== What this task involves ==
From the data, copy out every line in which the word "emph" appears.
### Provided records
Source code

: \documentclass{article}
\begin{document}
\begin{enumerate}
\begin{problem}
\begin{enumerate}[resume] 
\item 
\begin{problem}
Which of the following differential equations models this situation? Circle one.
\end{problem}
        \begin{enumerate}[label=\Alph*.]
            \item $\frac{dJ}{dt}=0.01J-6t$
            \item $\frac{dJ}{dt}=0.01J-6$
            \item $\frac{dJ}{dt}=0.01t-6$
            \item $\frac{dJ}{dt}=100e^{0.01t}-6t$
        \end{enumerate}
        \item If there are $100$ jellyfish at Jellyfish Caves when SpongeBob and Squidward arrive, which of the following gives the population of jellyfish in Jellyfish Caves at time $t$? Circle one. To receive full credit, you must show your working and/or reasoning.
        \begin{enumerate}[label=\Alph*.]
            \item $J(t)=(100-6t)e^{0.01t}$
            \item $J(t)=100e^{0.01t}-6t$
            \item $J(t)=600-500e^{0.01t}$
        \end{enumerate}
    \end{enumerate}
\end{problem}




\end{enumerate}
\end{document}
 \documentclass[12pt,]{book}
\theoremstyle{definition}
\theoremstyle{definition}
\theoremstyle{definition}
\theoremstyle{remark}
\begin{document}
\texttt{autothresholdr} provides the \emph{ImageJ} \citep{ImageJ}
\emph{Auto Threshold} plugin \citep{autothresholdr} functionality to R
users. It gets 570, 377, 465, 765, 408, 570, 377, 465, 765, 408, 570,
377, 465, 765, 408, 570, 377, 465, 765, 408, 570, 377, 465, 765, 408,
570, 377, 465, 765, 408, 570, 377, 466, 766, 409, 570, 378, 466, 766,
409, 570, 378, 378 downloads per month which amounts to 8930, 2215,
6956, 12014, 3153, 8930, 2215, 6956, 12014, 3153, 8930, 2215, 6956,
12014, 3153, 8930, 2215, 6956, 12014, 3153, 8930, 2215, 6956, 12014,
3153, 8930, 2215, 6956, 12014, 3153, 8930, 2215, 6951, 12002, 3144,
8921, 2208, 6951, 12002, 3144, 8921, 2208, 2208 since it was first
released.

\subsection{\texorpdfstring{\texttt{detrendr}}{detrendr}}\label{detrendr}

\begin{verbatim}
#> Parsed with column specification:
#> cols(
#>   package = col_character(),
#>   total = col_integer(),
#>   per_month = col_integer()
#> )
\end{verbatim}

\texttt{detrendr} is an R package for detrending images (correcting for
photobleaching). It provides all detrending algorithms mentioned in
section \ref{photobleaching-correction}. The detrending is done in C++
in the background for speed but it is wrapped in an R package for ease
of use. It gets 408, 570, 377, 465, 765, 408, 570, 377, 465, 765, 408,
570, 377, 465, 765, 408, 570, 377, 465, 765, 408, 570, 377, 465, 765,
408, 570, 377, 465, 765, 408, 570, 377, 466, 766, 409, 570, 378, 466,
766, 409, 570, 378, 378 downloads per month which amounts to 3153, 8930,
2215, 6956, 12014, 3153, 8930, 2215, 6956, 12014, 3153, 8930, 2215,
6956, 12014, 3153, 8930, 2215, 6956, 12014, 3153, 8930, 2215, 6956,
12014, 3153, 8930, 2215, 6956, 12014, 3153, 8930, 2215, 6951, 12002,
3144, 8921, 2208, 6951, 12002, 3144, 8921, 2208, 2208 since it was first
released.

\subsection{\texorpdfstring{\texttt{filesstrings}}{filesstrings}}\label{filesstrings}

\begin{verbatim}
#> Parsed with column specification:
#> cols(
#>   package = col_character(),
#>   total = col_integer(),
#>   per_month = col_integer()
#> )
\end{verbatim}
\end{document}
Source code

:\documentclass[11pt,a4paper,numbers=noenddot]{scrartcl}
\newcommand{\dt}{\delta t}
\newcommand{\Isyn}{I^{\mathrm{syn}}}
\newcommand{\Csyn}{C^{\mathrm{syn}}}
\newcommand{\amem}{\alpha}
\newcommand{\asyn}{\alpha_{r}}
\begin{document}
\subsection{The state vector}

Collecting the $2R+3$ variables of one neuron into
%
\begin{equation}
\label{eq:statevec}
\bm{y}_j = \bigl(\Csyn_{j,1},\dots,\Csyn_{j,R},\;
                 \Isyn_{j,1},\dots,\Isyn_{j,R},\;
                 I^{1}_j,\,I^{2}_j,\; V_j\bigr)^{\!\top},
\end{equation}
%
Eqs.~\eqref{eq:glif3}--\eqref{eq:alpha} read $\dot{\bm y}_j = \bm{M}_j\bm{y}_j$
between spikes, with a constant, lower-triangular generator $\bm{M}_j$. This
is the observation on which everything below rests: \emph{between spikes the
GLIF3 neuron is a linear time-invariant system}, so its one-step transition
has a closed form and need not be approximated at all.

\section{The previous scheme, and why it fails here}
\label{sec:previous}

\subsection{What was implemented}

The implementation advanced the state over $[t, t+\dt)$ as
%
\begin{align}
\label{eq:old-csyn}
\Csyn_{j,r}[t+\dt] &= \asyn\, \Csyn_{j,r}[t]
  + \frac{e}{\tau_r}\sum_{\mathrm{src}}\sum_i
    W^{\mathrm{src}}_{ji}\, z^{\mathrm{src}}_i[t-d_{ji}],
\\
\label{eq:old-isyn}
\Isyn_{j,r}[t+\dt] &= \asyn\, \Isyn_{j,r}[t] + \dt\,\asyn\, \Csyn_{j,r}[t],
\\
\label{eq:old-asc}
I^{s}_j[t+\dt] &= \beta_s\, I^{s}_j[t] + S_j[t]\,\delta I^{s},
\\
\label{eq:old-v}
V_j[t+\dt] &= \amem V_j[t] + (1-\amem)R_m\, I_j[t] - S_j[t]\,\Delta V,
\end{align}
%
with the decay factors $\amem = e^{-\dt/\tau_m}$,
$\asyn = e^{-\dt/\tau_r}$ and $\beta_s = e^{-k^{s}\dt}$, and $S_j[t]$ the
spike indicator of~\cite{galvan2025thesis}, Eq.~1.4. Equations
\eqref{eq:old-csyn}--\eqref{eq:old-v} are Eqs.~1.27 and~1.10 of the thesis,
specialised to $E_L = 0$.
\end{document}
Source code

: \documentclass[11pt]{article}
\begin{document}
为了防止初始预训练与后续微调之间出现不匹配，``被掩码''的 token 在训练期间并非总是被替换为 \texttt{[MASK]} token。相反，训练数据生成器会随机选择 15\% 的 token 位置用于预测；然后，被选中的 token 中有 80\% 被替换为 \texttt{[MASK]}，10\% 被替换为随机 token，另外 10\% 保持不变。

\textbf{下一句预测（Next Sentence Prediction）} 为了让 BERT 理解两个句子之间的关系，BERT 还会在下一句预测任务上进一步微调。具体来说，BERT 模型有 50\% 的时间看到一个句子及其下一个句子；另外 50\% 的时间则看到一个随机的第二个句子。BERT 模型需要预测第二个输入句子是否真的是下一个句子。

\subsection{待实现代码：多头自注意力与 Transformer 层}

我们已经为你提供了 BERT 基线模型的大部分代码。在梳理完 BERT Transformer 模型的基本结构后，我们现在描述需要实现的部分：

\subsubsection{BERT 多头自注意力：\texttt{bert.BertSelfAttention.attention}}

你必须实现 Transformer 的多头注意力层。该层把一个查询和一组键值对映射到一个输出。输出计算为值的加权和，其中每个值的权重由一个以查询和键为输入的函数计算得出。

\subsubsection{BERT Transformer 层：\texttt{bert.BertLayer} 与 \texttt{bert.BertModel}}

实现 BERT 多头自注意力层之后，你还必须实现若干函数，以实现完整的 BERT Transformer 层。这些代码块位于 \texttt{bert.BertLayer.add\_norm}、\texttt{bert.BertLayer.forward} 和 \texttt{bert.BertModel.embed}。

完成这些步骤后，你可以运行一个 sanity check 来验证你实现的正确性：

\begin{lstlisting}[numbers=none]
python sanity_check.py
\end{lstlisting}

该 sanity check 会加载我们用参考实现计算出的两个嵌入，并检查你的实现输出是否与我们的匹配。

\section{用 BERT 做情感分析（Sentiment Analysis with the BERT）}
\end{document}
######
== Solved exercise ==
\texttt{autothresholdr} provides the \emph{ImageJ} \citep{ImageJ}
\emph{Auto Threshold} plugin \citep{autothresholdr} functionality to R
is the observation on which everything below rests: \emph{between spikes the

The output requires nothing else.